*Problem to solve:* Your output should be the lines from the one with "- Extract metadata" through the end of the entries below, set down word for word and nothing else.

*** Opening Source data ***

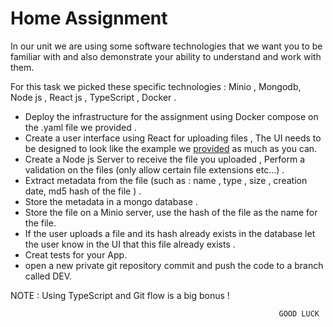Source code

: # Home Assignment


In our unit we are using some software technologies that we want you to be familiar with and also demonstrate your ability to understand and work with them.

For this task we picked these specific technologies :  Minio , Mongodb, Node js , React js , TypeScript , Docker .


 - Deploy the infrastructure for the assignment  using Docker compose on the .yaml file we provided . 
 - Create a user interface using React  for uploading files , The UI needs to be designed to look like the example we [provided](https://www.figma.com/file/d8dGyuJIbrbdJzEN0l3lSI/%D7%A4%D7%A8%D7%95%D7%99%D7%A7%D7%98-%D7%A2%D7%99%D7%A6%D7%95%D7%91-%D7%9E%D7%A8%D7%A5-2024?type=design&node-id=0-1&mode=design) as much as you can.
 - Create a Node js Server to receive the file you uploaded , Perform a validation on the files (only allow certain file extensions etc…) .
 - Extract metadata from the file (such as :  name , type , size , creation date, md5 hash of the file  ) .
 - Store the metadata in a mongo database . 
 - Store the file on a Minio server, use the hash of the file as the name for the file.
 - If the user uploads a file and its hash already exists in the database let the user know in the UI that this file already exists . 
 - Creat tests for your App. 
 - open a new private git repository commit and push the code to a branch called DEV. 

NOTE :  Using TypeScript and Git flow is a big bonus !

                                                                GOOD LUCK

*** Closing Source data ***

*Response to the task:*
 - Extract metadata from the file (such as :  name , type , size , creation date, md5 hash of the file  ) .
 - Store the metadata in a mongo database . 
 - Store the file on a Minio server, use the hash of the file as the name for the file.
 - If the user uploads a file and its hash already exists in the database let the user know in the UI that this file already exists . 
 - Creat tests for your App. 
 - open a new private git repository commit and push the code to a branch called DEV. 

NOTE :  Using TypeScript and Git flow is a big bonus !

                                                                GOOD LUCK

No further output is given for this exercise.